Dressed in a white shirt and blue jeans, the actor arrived in the jam-packed courtroom minutes before the proceedings began in the morning.
Sessions court judge D W Deshpande ruled “all charges” against the actor have been proved, including the stringent charge of culpable homicide not amounting to murder, besides various other offences, including rash and negligent driving and driving under influence of liquor.
The judge held that the actor also did not have a driving licence.
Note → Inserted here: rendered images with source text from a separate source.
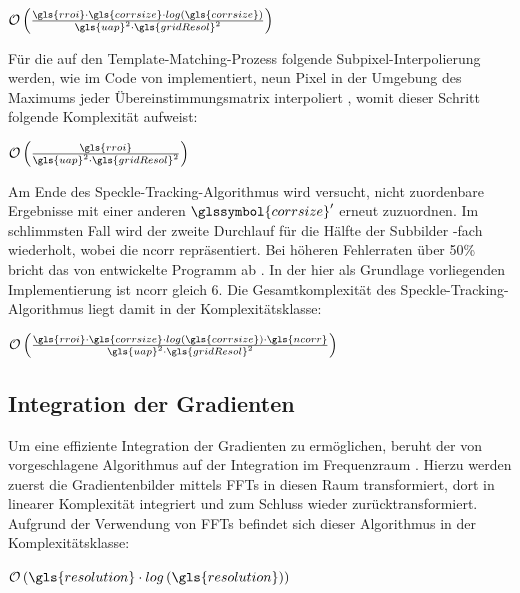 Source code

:\begin{center}
	$\mathcal{O}\left(\frac{\gls{rroi} \cdot \gls{corrsize} \cdot log\left(\gls{corrsize}\right)}{\gls{uap}^2 \cdot \gls{gridResol}^2}\right)$
\end{center}

Für die auf den Template-Matching-Prozess folgende Subpixel-Interpolierung werden, wie im Code von \citeauthor{Coj17} implementiert, neun Pixel in der Umgebung des Maximums jeder Übereinstimmungsmatrix interpoliert \cite{Coj17}, womit dieser Schritt folgende Komplexität aufweist:

\begin{center}
	$\mathcal{O}\left(\frac{\gls{rroi}}{\gls{uap}^2 \cdot \gls{gridResol}^2}\right)$
\end{center}

Am Ende des Speckle-Tracking-Algorithmus wird versucht, nicht zuordenbare Ergebnisse mit einer anderen  $\glssymbol{corrsize}'$ erneut zuzuordnen. Im schlimmsten Fall wird der zweite Durchlauf für die Hälfte der Subbilder -fach wiederholt, wobei  die \gls{ncorr} repräsentiert. Bei höheren Fehlerraten über 50\% bricht das von \citeauthor{Coj17} entwickelte Programm ab \cite{Coj17}. In der hier als Grundlage vorliegenden Implementierung ist \gls{ncorr} gleich 6. Die Gesamtkomplexität des Speckle-Tracking-Algorithmus liegt damit in der Komplexitätsklasse:

\begin{center}
	$\mathcal{O}\left(\frac{\gls{rroi} \cdot \gls{corrsize} \cdot log\left(\gls{corrsize}\right) \cdot \gls{ncorr}}{\gls{uap}^2 \cdot \gls{gridResol}^2}\right)$
\end{center}

\subsection{Integration der Gradienten}

Um eine effiziente Integration der Gradienten zu ermöglichen, beruht der von \citeauthor{FC88} vorgeschlagene Algorithmus auf der Integration im Frequenzraum \cite{FC88}. Hierzu werden zuerst die Gradientenbilder mittels \glspl{FFT} in diesen Raum transformiert, dort in linearer Komplexität integriert und zum Schluss wieder zurücktransformiert. Aufgrund der Verwendung von \glspl{FFT} befindet sich dieser Algorithmus in der Komplexitätsklasse:

\begin{center}
	$\mathcal{O}\left(\gls{resolution} \cdot log\left(\gls{resolution}\right)\right)$
\end{center}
The prosecution had alleged that Khan was driving without holding a licence and, to buttress its charge, produced RTO records to show that the actor had procured a licence only in 2004, two years after the tragedy.
The court, while pronouncing the judgement, drew parallels with the Alistair Pereira and Sanjeev Nanda BMW cases.
Asked if he had to say anything about the verdict, Salman denied the charge that he was driving the vehicle at the time of the accident.
Salman had earlier been tried for the lesser offence of causing death by rash and negligent driving which attracts a lighter punishment of imprisonment upto two years.
After examining several witnesses, a Bandra Metropolitan Magistrate had called off the trial midway in 2012 and slapped the serious charge of culpable homicide against the actor before committing the matter to the sessions court.
The court, while convicting the hugely popular actor, upheld the prosecution’s contention that he was at the wheel when his Toyota Land Cruiser ran over five people sleeping on the pavement outside American Express bakery in suburban Bandra, killing one person and wounding four.